**WHAT THIS TASK INVOLVES**:
In the entries below, find the line containing "Memória e Autenticação" and the line containing "login via JWT).". Copy those two lines and everything between them exactly, and only that.

· · · · ·

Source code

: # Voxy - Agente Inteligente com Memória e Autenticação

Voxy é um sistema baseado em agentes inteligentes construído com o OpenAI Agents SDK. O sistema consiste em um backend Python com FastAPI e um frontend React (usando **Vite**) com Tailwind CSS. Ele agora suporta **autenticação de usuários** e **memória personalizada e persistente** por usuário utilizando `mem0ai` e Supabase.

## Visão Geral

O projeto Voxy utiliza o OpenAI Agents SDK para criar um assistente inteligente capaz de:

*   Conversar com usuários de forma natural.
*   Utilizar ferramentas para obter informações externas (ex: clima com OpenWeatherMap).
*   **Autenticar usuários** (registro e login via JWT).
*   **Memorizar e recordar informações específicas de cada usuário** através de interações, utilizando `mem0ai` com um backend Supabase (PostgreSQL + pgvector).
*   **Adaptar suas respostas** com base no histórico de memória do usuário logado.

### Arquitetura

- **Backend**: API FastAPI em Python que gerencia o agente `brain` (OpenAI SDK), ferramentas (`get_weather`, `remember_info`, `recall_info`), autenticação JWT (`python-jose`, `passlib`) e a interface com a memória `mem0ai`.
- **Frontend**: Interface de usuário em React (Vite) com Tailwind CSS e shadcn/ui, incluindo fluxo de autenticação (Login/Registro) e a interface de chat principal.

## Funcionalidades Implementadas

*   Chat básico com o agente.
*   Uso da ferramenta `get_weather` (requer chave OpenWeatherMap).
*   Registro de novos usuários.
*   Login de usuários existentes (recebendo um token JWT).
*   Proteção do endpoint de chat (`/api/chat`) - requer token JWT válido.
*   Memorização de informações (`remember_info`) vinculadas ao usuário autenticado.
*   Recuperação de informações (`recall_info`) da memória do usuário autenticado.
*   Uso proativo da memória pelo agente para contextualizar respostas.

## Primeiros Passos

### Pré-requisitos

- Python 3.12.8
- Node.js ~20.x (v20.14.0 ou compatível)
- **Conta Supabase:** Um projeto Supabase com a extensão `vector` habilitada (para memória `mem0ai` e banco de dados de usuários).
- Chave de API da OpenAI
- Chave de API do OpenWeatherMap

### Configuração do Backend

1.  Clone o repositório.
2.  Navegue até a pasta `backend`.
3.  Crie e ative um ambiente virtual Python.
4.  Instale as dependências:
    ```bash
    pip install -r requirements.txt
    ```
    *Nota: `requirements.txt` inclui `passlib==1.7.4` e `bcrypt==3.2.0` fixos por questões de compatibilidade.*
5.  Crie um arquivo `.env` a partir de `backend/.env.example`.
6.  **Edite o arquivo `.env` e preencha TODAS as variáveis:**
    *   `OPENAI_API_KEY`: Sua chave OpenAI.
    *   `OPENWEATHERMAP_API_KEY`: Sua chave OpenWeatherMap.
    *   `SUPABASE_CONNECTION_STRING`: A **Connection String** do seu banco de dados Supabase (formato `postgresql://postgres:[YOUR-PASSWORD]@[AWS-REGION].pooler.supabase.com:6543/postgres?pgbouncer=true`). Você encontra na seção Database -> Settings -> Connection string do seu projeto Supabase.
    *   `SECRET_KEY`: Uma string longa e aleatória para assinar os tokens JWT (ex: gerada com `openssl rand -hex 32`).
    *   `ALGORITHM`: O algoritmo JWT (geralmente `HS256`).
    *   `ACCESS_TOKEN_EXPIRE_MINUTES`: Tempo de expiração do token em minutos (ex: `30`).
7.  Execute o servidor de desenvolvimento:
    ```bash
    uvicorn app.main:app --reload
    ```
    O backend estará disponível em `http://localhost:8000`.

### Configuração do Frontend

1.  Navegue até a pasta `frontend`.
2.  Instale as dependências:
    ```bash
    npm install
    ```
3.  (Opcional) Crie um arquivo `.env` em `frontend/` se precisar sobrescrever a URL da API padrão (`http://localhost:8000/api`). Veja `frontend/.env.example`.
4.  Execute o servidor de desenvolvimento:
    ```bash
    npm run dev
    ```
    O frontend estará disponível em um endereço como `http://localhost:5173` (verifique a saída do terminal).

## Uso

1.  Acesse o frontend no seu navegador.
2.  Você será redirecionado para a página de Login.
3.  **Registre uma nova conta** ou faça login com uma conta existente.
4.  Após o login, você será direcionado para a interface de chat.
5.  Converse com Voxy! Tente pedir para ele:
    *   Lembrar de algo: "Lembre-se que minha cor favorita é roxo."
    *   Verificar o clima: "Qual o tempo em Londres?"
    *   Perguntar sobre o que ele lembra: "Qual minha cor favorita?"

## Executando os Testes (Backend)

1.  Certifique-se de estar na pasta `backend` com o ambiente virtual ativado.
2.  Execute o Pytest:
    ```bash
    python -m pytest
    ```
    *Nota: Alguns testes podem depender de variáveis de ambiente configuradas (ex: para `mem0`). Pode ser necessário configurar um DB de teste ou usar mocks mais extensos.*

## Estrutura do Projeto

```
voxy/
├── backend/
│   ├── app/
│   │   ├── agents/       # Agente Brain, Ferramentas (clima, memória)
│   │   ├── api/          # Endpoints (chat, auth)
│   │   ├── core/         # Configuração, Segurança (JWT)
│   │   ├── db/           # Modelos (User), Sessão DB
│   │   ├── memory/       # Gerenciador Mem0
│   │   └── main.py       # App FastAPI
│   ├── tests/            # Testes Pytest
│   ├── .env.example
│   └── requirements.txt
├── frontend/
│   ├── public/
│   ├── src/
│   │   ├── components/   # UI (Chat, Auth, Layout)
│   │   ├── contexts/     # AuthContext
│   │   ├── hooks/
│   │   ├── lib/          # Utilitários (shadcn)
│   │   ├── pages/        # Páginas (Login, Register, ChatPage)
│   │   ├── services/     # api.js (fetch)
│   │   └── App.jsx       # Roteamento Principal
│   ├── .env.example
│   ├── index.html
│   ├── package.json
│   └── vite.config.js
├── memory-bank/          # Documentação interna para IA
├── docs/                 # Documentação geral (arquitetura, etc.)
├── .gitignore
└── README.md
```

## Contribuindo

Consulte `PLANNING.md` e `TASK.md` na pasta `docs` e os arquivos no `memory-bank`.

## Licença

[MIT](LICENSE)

· · · · ·

**WRITTEN SOLUTION**:
: # Voxy - Agente Inteligente com Memória e Autenticação

Voxy é um sistema baseado em agentes inteligentes construído com o OpenAI Agents SDK. O sistema consiste em um backend Python com FastAPI e um frontend React (usando **Vite**) com Tailwind CSS. Ele agora suporta **autenticação de usuários** e **memória personalizada e persistente** por usuário utilizando `mem0ai` e Supabase.

## Visão Geral

O projeto Voxy utiliza o OpenAI Agents SDK para criar um assistente inteligente capaz de:

*   Conversar com usuários de forma natural.
*   Utilizar ferramentas para obter informações externas (ex: clima com OpenWeatherMap).
*   **Autenticar usuários** (registro e login via JWT).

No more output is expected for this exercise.